Los medios colaboran con los gobiernos amplificando el terror y los terroristas para que la ciudadanía no tenga la menor duda de la magnitud de la amenaza que se cierne sobre ella y la necesidad de que la amparen esos gobiernos y la mantengan informada esos medios de comunicación.

Es así que el principal problema que dicen tener los españoles es el terrorismo, cuando hasta el montañismo, uno de los deportes más hermosos y sanos que existen, mata más y mejor.

Pero una población que es capaz de creerse la virtual amenaza e ignorar la real consecuencia, puede creerse cualquier cosa.
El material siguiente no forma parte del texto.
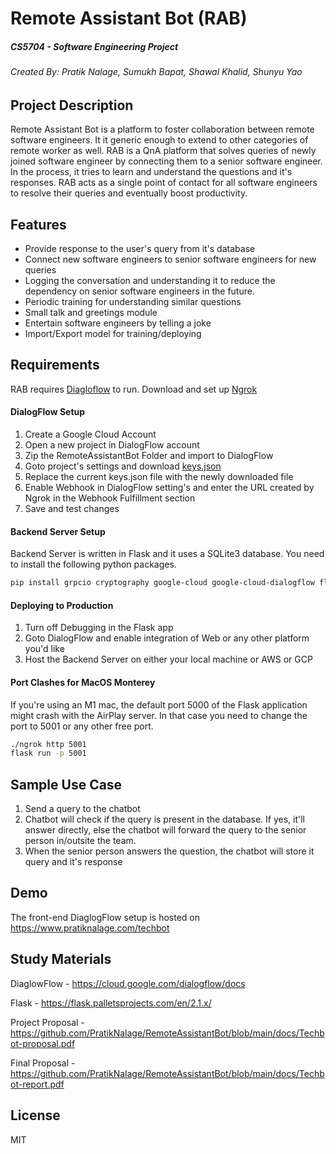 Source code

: # Remote Assistant Bot (RAB)
##### _CS5704 - Software Engineering Project_
###### _Created By: Pratik Nalage, Sumukh Bapat, Shawal Khalid, Shunyu Yao_

## Project Description

Remote Assistant Bot is a platform to foster collaboration between remote software engineers. It it generic enough to extend to other categories of remote worker as well. RAB is a QnA platform that solves queries of newly joined software engineer by connecting them to a senior software engineer. In the process, it tries to learn and understand the questions and it's responses. RAB acts as a single point of contact for all software engineers to resolve their queries and eventually boost productivity.


## Features

- Provide response to the user's query from it's database
- Connect new software engineers to senior software engineers for new queries
- Logging the conversation and understanding it to reduce the dependency on senior software engineers in the future.
- Periodic training for understanding similar questions
- Small talk and greetings module
- Entertain software engineers by telling a joke
- Import/Export model for training/deploying


## Requirements

RAB requires [Diagloflow](https://dialogflow.cloud.google.com/) to run.
Download and set up [Ngrok](https://ngrok.com/)


#### DialogFlow Setup
1. Create a Google Cloud Account 
2. Open a new project in DialogFlow account
3. Zip the RemoteAssistantBot Folder and import to DialogFlow
4. Goto project's settings and download [keys.json](https://cloud.google.com/dialogflow/es/docs/quick/setup)
5. Replace the current keys.json file with the newly downloaded file
6. Enable Webhook in DialogFlow setting's and enter the URL created by Ngrok in the Webhook Fulfillment section
7. Save and test changes

#### Backend Server Setup

Backend Server is written in Flask and it uses a SQLite3 database. You need to install the following python packages.

```sh
pip install grpcio cryptography google-cloud google-cloud-dialogflow flask sqlite3
```

#### Deploying to Production
1. Turn off Debugging in the Flask app
2. Goto DialogFlow and enable integration of Web or any other platform you'd like
3. Host the Backend Server on either your local machine or AWS or GCP


#### Port Clashes for MacOS Monterey
If you're using an M1 mac, the default port 5000 of the Flask application might crash with the AirPlay server. In that case you need to change the port to 5001 or any other free port.
```sh
./ngrok http 5001
flask run -p 5001
```


## Sample Use Case
1. Send a query to the chatbot
2. Chatbot will check if the query is present in the database. If yes, it'll answer directly, else the chatbot will forward the query to the senior person in/outsite the team.
3. When the senior person answers the question, the chatbot will store it query and it's response


## Demo
The front-end DiaglogFlow setup is hosted on https://www.pratiknalage.com/techbot


## Study Materials
DiaglowFlow - https://cloud.google.com/dialogflow/docs


Flask - https://flask.palletsprojects.com/en/2.1.x/


Project Proposal - https://github.com/PratikNalage/RemoteAssistantBot/blob/main/docs/Techbot-proposal.pdf


Final Proposal - https://github.com/PratikNalage/RemoteAssistantBot/blob/main/docs/Techbot-report.pdf


## License

MIT
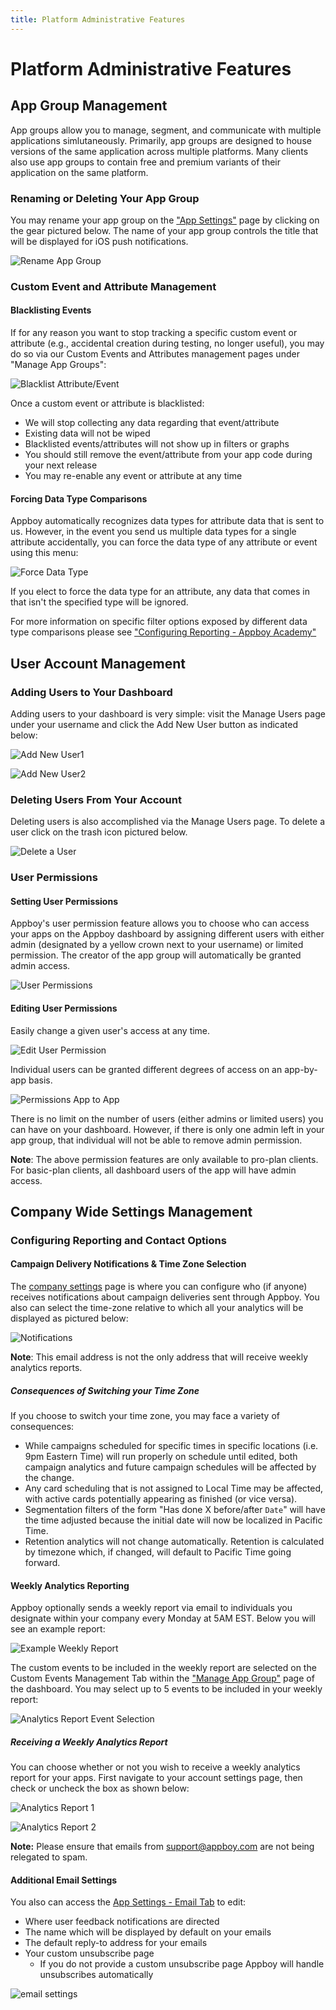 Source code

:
 ```yaml
---
title: Platform Administrative Features
---
```

# Platform Administrative Features

## App Group Management
App groups allow you to manage, segment, and communicate with multiple applications simlutaneously. Primarily, app groups are designed to house versions of the same application across multiple platforms. Many clients also use app groups to contain free and premium variants of their application on the same platform.

### Renaming or Deleting Your App Group
You may rename your app group on the ["App Settings"][19] page by clicking on the gear pictured below. The name of your app group controls the title that will be displayed for iOS push notifications.

![Rename App Group][18]

### Custom Event and Attribute Management

#### Blacklisting Events
If for any reason you want to stop tracking a specific custom event or attribute (e.g., accidental creation during testing, no longer useful), you may do so via our Custom Events and Attributes management pages under "Manage App Groups":

![Blacklist Attribute/Event][41]

Once a custom event or attribute is blacklisted:

- We will stop collecting any data regarding that event/attribute
- Existing data will not be wiped
- Blacklisted events/attributes will not show up in filters or graphs
- You should still remove the event/attribute from your app code during your next release
- You may re-enable any event or attribute at any time

#### Forcing Data Type Comparisons
Appboy automatically recognizes data types for attribute data that is sent to us. However, in the event you send us multiple data types for a single attribute accidentally, you can force the data type of any attribute or event using this menu:

![Force Data Type][42]

If you elect to force the data type for an attribute, any data that comes in that isn't the specified type will be ignored.

For more information on specific filter options exposed by different data type comparisons please see ["Configuring Reporting - Appboy Academy"][43]

## User Account Management

### Adding Users to Your Dashboard

Adding users to your dashboard is very simple: visit the Manage Users page under your username and click the Add New User button as indicated below:

![Add New User1][27]

![Add New User2][28]

### Deleting Users From Your Account

Deleting users is also accomplished via the Manage Users page. To delete a user click on the trash icon pictured below.

![Delete a User][34]

### User Permissions

#### Setting User Permissions

Appboy's user permission feature allows you to choose who can access your apps on the Appboy dashboard by assigning different users with either admin (designated by a yellow crown next to your username) or limited permission. The creator of the app group will automatically be granted admin access.

![User Permissions][30]

#### Editing User Permissions

Easily change a given user's access at any time.

![Edit User Permission][29]

Individual users can be granted different degrees of access on an app-by-app basis.

![Permissions App to App][31]

There is no limit on the number of users (either admins or limited users) you can have on your dashboard. However, if there is only one admin left in your app group, that individual will not be able to remove admin permission.

__Note__: The above permission features are only available to pro-plan clients. For basic-plan clients, all dashboard users of the app will have admin access.

## Company Wide Settings Management

### Configuring Reporting and Contact Options

#### Campaign Delivery Notifications & Time Zone Selection <a class="margin-fix" name="delivery-notifications"></a>

The [company settings][1] page is where you can configure who (if anyone) receives notifications about campaign deliveries sent through Appboy. You also can select the time-zone relative to which all your analytics will be displayed as pictured below:

![Notifications][4]

__Note__: This email address is not the only address that will receive weekly analytics reports.


##### Consequences of Switching your Time Zone

If you choose to switch your time zone, you may face a variety of consequences:

- While campaigns scheduled for specific times in specific locations (i.e. 9pm Eastern Time) will run properly on schedule until edited, both campaign analytics and future campaign schedules will be affected by the change.
- Any card scheduling that is not assigned to Local Time may be affected, with active cards potentially appearing as finished (or vice versa).
- Segmentation filters of the form "Has done X before/after `Date`" will have the time adjusted because the initial date will now be localized in Pacific Time.
- Retention analytics will not change automatically. Retention is calculated by timezone which, if changed, will default to Pacific Time going forward.


#### Weekly Analytics Reporting

Appboy optionally sends a weekly report via email to individuals you designate within your company every Monday at 5AM EST. Below you will see an example report:

![Example Weekly Report][23]

The custom events to be included in the weekly report are selected on the Custom Events Management Tab within the ["Manage App Group"][19] page of the dashboard. You may select up to 5 events to be included in your weekly report:

![Analytics Report Event Selection][22]

##### Receiving a Weekly Analytics Report

You can choose whether or not you wish to receive a weekly analytics report for your apps. First navigate to your account settings page, then check or uncheck the box as shown below:

![Analytics Report 1][35]

![Analytics Report 2][36]

__Note:__ Please ensure that emails from [support@appboy.com][24] are not being relegated to spam.

#### Additional Email Settings <a class="margin-fix" name="additional-email-settings"></a>

You also can access the [App Settings - Email Tab][8] to edit:

- Where user feedback notifications are directed
- The name which will be displayed by default on your emails
- The default reply-to address for your emails
- Your custom unsubscribe page
  - If you do not provide a custom unsubscribe page Appboy will handle unsubscribes automatically

![email settings][7]



[1]: https://dashboard.appboy.com/company_settings/company_settings/ "Company Settings Page"
[2]: /assets/img/add_new_user_company_settings.png "Add a New User"
[3]: /assets/img/subscribe_delete_company_settings.png "Delete an Existing User"
[4]: /assets/img/campaign_notifications.png
[5]: /assets/img/custom_event_report.png
[6]: https://dashboard.appboy.com/app_settings/app_settings/analytics_report/
[7]: /assets/img/email_settings_custom.png
[8]: https://dashboard.appboy.com/app_settings/app_settings/email/ "Email App Settings"
[18]: /assets/img/rename_app_group.png
[19]: https://dashboard.appboy.com/app_settings/app_settings/ "App Settings Page"
[22]: /assets/img/company_analytics_report.png
[23]: /assets/img/appboy_weekly_report_example.png
[24]: mailto:support@appboy.com
[27]: /assets/img/add_new_user1.png "Add a New User1"
[28]: /assets/img/add_new_user2.png "Add a New User2"
[29]: /assets/img/editing_user_permission.png "Edit User Permission"
[30]: /assets/img/user_accesses.png "User Permissions"
[31]: /assets/img/permission_diff_apps.png "Permissions App to App"
[33]: http://dashboard.appboy.com/company_settings/manage_users/ "Manage Users Page"
[34]: /assets/img/delete_user.png "Delete a User"
[35]: /assets/img/weekly_report1.png "Analytics Report 1"
[36]: /assets/img/weekly_report2.png "Analytics Report 2"
[37]: http://dashboard.appboy.com/company_settings/account_settings/ "Account Settings Page"
[41]: /assets/img/blacklist.png
[42]: /assets/img/force_data_type.png
[43]: /Deep_Dives/Configuring_Reporting
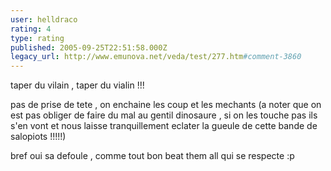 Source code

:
 ```yaml
---
user: helldraco
rating: 4
type: rating
published: 2005-09-25T22:51:58.000Z
legacy_url: http://www.emunova.net/veda/test/277.htm#comment-3860
---
```

taper du vilain , taper du vialin !!!

pas de prise de tete , on enchaine les coup et les mechants (a noter que on est pas obliger de faire du mal au gentil dinosaure , si on les touche pas ils s'en vont et nous laisse tranquillement eclater la gueule de cette bande de salopiots !!!!!)

bref oui sa defoule , comme tout bon beat them all qui se respecte :p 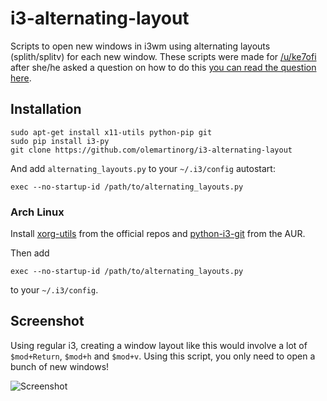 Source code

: i3-alternating-layout
=====================

Scripts to open new windows in i3wm using alternating layouts (splith/splitv) for each new window. These scripts were made for [/u/ke7ofi](http://www.reddit.com/user/ke7ofi) after she/he asked a question on how to do this [you can read the question here](http://www.reddit.com/r/i3wm/comments/1sdc39/alternating_horizontal_and_vertical_splitting/).

Installation
------------

```
sudo apt-get install x11-utils python-pip git
sudo pip install i3-py
git clone https://github.com/olemartinorg/i3-alternating-layout
```
And add ```alternating_layouts.py``` to your ```~/.i3/config``` autostart:
```
exec --no-startup-id /path/to/alternating_layouts.py
```
### Arch Linux
Install [xorg-utils](https://www.archlinux.org/packages/extra/any/xorg-utils/) from the official repos and [python-i3-git](https://aur.archlinux.org/packages/python-i3-git/) from the AUR.

Then add
```
exec --no-startup-id /path/to/alternating_layouts.py
```
to your `~/.i3/config`.


Screenshot
----------

Using regular i3, creating a window layout like this would involve a lot of ```$mod+Return```, ```$mod+h``` and ```$mod+v```. Using this script, you only need to open a bunch of new windows!

![Screenshot](https://github.com/olemartinorg/i3-alternating-layout/raw/master/screenshot.png "Screenshot (1920x1080)")
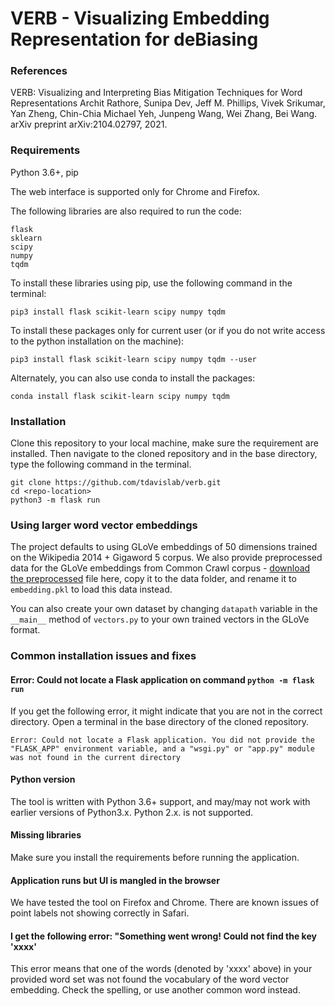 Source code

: # VERB - Visualizing Embedding Representation for deBiasing

### References
VERB: Visualizing and Interpreting Bias Mitigation Techniques for Word Representations
Archit Rathore, Sunipa Dev, Jeff M. Phillips, Vivek Srikumar, Yan Zheng, Chin-Chia Michael Yeh, Junpeng Wang, Wei Zhang, Bei Wang.
arXiv preprint arXiv:2104.02797, 2021.

### Requirements
Python 3.6+, pip

The web interface is supported only for Chrome and Firefox.

The following libraries are also required to run the code:
```
flask
sklearn
scipy
numpy
tqdm
```

To install these libraries using pip, use the following command in the terminal:
```
pip3 install flask scikit-learn scipy numpy tqdm
```
To install these packages only for current user (or if you do not write access to the python installation on the machine):
```
pip3 install flask scikit-learn scipy numpy tqdm --user
```

Alternately, you can also use conda to install the packages:
```
conda install flask scikit-learn scipy numpy tqdm
```

### Installation
Clone this repository to your local machine, make sure the requirement are installed. 
Then navigate to the cloned repository and in the base directory, type the following
command in the terminal.
```shell script
git clone https://github.com/tdavislab/verb.git
cd <repo-location>
python3 -m flask run
```

### Using larger word vector embeddings
The project defaults to using GLoVe embeddings of 50 dimensions trained on the Wikipedia 2014 + Gigaword 5 corpus. 
We also provide preprocessed data for the GLoVe embeddings from Common Crawl corpus - [download the 
preprocessed](https://drive.google.com/file/d/1u8kemdX9-BsdyNP9uCZQHFuw6n_SJtC0/view?usp=sharing) file here, 
copy it to the data folder, and rename it to `embedding.pkl` to load this data instead.

You can also create your own dataset by changing `datapath` variable in the `__main__` method of `vectors.py` to your own
trained vectors in the GLoVe format.  

### Common installation issues and fixes

#### Error: Could  not locate a Flask application on command `python -m flask run`
If you get the following error, it might indicate that you are not in the correct directory. Open a terminal in the 
base directory of the cloned repository.
```
Error: Could not locate a Flask application. You did not provide the
"FLASK_APP" environment variable, and a "wsgi.py" or "app.py" module
was not found in the current directory
```


#### Python version
The tool is written with Python 3.6+ support, and may/may not work with earlier versions of Python3.x. 
Python 2.x. is not supported.

#### Missing libraries
Make sure you install the requirements before running the application. 

#### Application runs but UI is mangled in the browser
We have tested the tool on Firefox and Chrome. There are known issues of point labels not showing correctly in Safari.

#### I get the following error: "Something went wrong! Could not find the key 'xxxx'
This error means that one of the words (denoted by 'xxxx' above) in your provided word set was not found the 
vocabulary of the word vector embedding. Check the spelling, or use another common word instead.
Un informe de 16 agencias de los servicios secretos estadounidenses, desclasificado, en parte, a principios de este año, revelaba que «Estados Unidos afrontará una amenaza terrorista persistente y en evolución, aun cuando no hay indicios creíbles de peligro inminente». Lo enfatizaba el titular del Departamento Nacional de Inteligencia, Mike McConnell: «La primera y principal evaluación de inteligencia nacional es que hay y habrá amenazas terroristas persistentes y en evolución». Lo que más parece un parte meteorológico, se resumía en un dato escalofriante por su crudeza y precisión, obtenido no se sabe como y que, en este caso, divulgarlo no obstaculiza las investigaciones: «El objetivo de Al Qaeda, basado en creencias religiosas del Islam, es matar a cuatro millones de estadounidenses…».

Al paso que vamos pronto va a alcanzarse esa funesta cifra, pero no de estadounidenses sino de árabes. Y si el macabro conteo de víctimas lo lleváramos a cabo con carácter retroactivo, esos cuatro millones de árabes muertos a manos de Occidente hace siglos que ya es historia.